We left England.

Scandal will do that to you: force you out and away. It creeps into the quiet moments and destroys the little peace you have. It takes everything from you until you wonder if you're no more than the façade everyone else has built of you in their minds. If you're nothing but the person they believe you to be.

But, as we all knew, there was nothing left for me there. Nothing to gain from them for me. For us. Nothing left for us there.

So we left. Made the arrangements for John to take employment in the California logging industry through a connection at James's new bank and for me to write long-distance correspondence for Mr. Gregson. Then it was only a matter of finding the boat to get us there. The boat to take us to America. To the 'New World'.

And what a new world it would be for us. Especially when we realized my sickness was not because I could not bear the boat but because we carried a stowaway with us. One we gave a thousand names and none at all in the quiet of our cabin as our fingers stroked the barely perceptible bulge of my abdomen.

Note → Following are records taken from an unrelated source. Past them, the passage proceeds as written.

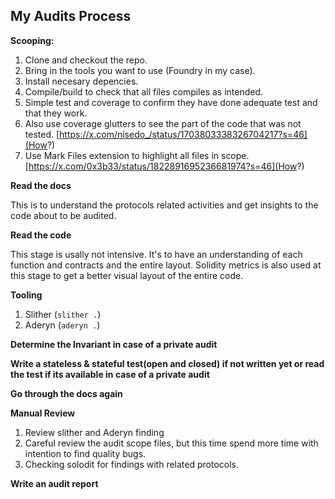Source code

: ## My Audits Process

**Scooping:** 

1. Clone and checkout the repo.
2. Bring in the tools you want to use (Foundry in my case).
3. Install necesary depencies.
4. Compile/build to check that all files compiles as intended.
5. Simple test and coverage to confirm they have done adequate test and that they work.
6. Also use coverage glutters to see the part of the code that was not tested. [https://x.com/nisedo_/status/1703803338326704217?s=46](How?)
7. Use Mark Files extension to highlight all files in scope. [https://x.com/0x3b33/status/1822891695236681974?s=46](How?)

**Read the docs**

This is to understand the protocols related activities and get insights to the code about to be audited.

**Read the code**

This stage is usally not intensive. It's to have an understanding of each function and contracts and the entire layout. 
Solidity metrics is also used at this stage to get a better visual layout of the entire code.

**Tooling**
1. Slither (```slither .```)
2. Aderyn (```aderyn .```)

**Determine the Invariant in case of a private audit**

**Write a stateless & stateful test(open and closed) if not written yet or read the test if its available in case of a private audit**

**Go through the docs again**

**Manual Review**
1. Review slither and Aderyn finding
2. Careful review the audit scope files, but this time spend more time with intention to find quality bugs.
3. Checking solodit for findings with related protocols.

**Write an audit report**


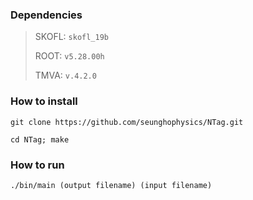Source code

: ### Dependencies

> SKOFL: `skofl_19b`
> 
> ROOT: `v5.28.00h`
> 
> TMVA: `v.4.2.0`

### How to install
```
git clone https://github.com/seunghophysics/NTag.git
```
```
cd NTag; make
```

### How to run
```
./bin/main (output filename) (input filename)
```
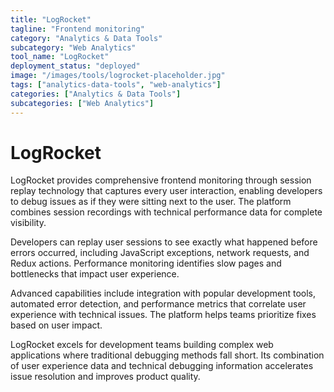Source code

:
 ```yaml
---
title: "LogRocket"
tagline: "Frontend monitoring"
category: "Analytics & Data Tools"
subcategory: "Web Analytics"
tool_name: "LogRocket"
deployment_status: "deployed"
image: "/images/tools/logrocket-placeholder.jpg"
tags: ["analytics-data-tools", "web-analytics"]
categories: ["Analytics & Data Tools"]
subcategories: ["Web Analytics"]
---
```


# LogRocket

LogRocket provides comprehensive frontend monitoring through session replay technology that captures every user interaction, enabling developers to debug issues as if they were sitting next to the user. The platform combines session recordings with technical performance data for complete visibility.

Developers can replay user sessions to see exactly what happened before errors occurred, including JavaScript exceptions, network requests, and Redux actions. Performance monitoring identifies slow pages and bottlenecks that impact user experience.

Advanced capabilities include integration with popular development tools, automated error detection, and performance metrics that correlate user experience with technical issues. The platform helps teams prioritize fixes based on user impact.

LogRocket excels for development teams building complex web applications where traditional debugging methods fall short. Its combination of user experience data and technical debugging information accelerates issue resolution and improves product quality.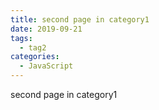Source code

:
 ```yaml
---
title: second page in category1
date: 2019-09-21
tags:
  - tag2
categories:
  - JavaScript
---
```


second page in category1
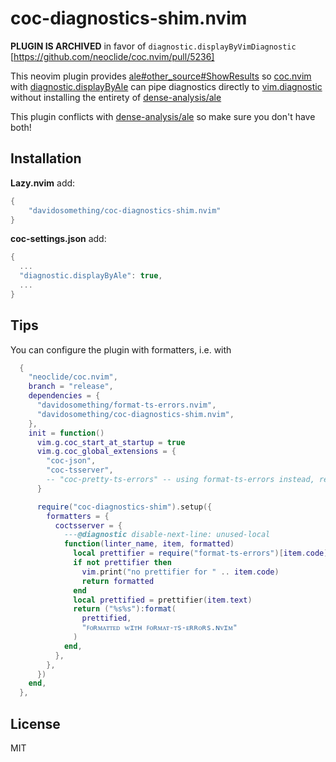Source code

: # coc-diagnostics-shim.nvim

**PLUGIN IS ARCHIVED** in favor of `diagnostic.displayByVimDiagnostic` [https://github.com/neoclide/coc.nvim/pull/5236]

This neovim plugin provides
[ale#other_source#ShowResults](https://github.com/neoclide/coc.nvim/blob/master/src/diagnostic/buffer.ts#L40)
so [coc.nvim](https://github.com/neoclide/coc.nvim)
with [diagnostic.displayByAle](https://github.com/neoclide/coc.nvim/blob/master/doc/coc-config.txt#L153-L158)
can pipe diagnostics directly
to [vim.diagnostic](<https://neovim.io/doc/user/diagnostic.html#vim.diagnostic.set()>)
without installing the entirety of [dense-analysis/ale](https://github.com/dense-analysis/ale)

This plugin conflicts with [dense-analysis/ale](https://github.com/dense-analysis/ale)
so make sure you don't have both!

## Installation

**Lazy.nvim** add:

```lua
{
    "davidosomething/coc-diagnostics-shim.nvim"
}
```

**coc-settings.json** add:

```lua
{
  ...
  "diagnostic.displayByAle": true,
  ...
}
```

## Tips

You can configure the plugin with formatters, i.e. with

```lua
  {
    "neoclide/coc.nvim",
    branch = "release",
    dependencies = {
      "davidosomething/format-ts-errors.nvim",
      "davidosomething/coc-diagnostics-shim.nvim",
    },
    init = function()
      vim.g.coc_start_at_startup = true
      vim.g.coc_global_extensions = {
        "coc-json",
        "coc-tsserver",
        -- "coc-pretty-ts-errors" -- using format-ts-errors instead, remove and uninstall this!
      }

      require("coc-diagnostics-shim").setup({
        formatters = {
          coctsserver = {
            ---@diagnostic disable-next-line: unused-local
            function(linter_name, item, formatted)
              local prettifier = require("format-ts-errors")[item.code]
              if not prettifier then
                vim.print("no prettifier for " .. item.code)
                return formatted
              end
              local prettified = prettifier(item.text)
              return ("%s%s"):format(
                prettified,
                "ꜰᴏʀᴍᴀᴛᴛᴇᴅ ᴡɪᴛʜ ꜰᴏʀᴍᴀᴛ-ᴛs-ᴇʀʀᴏʀs.ɴᴠɪᴍ"
              )
            end,
          },
        },
      })
    end,
  },
```

## License

MIT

The miracle was that I could have a child at all. But there was a rather brilliant doctor in America who ensured we could. And soon, after settling temporarily in New York for the birth of our baby, we welcomed our child. Our little, perfect, beautiful Johnny Bates.

His father always complains that I should've given another name to our child but given the risks if we tried to have another, I didn't want to lose the chance. I wanted to forever keep in memory the name of the man I love. For one day he will die and leave me behind and all I'll have is the memory of him.

But here, in the wilds of the west, we still have one another. It is a quiet life away from the hustle and the bustle and the commotion we unintentionally caused back home. Away from the stories of me that followed my entire life until I chose to leave them behind. Away from those memories that I can now recall without fear but don't really feel like mine anymore. I'm not that person and I don't know if I know her anymore.

All that matters is that my family will never know her either. The person I became on that island and afterward is gone. A part of me still, in the depths of my mind building her own dwelling where she can finally rest, but not me anymore. Not even in the stories I still sell to Mr. Gregson's paper. She's a myth and a legend all her own and no longer mine.

It is a funny thing, when you consider where I was once. Jumping at shadows and refusing to sleep in the dark. Frightened of all of it.

Now I sleep peacefully beside the man who loved me then and until now. The man who'll love me forever. The man I love forever.

I sleep peacefully just down the hall from the rooms of our children. Only one of them has my blonde hair and his father's eyes but they're all ours. The others, orphans and lost boys, belong with us. Belong with those who were once lost too. Those we couldn't refuse for that would be to refuse ourselves.

I once thought myself a fool for daring to feel safe. Now I wonder what a fool I was for thinking I could never be happy. My ghosts are gone now and I am happy.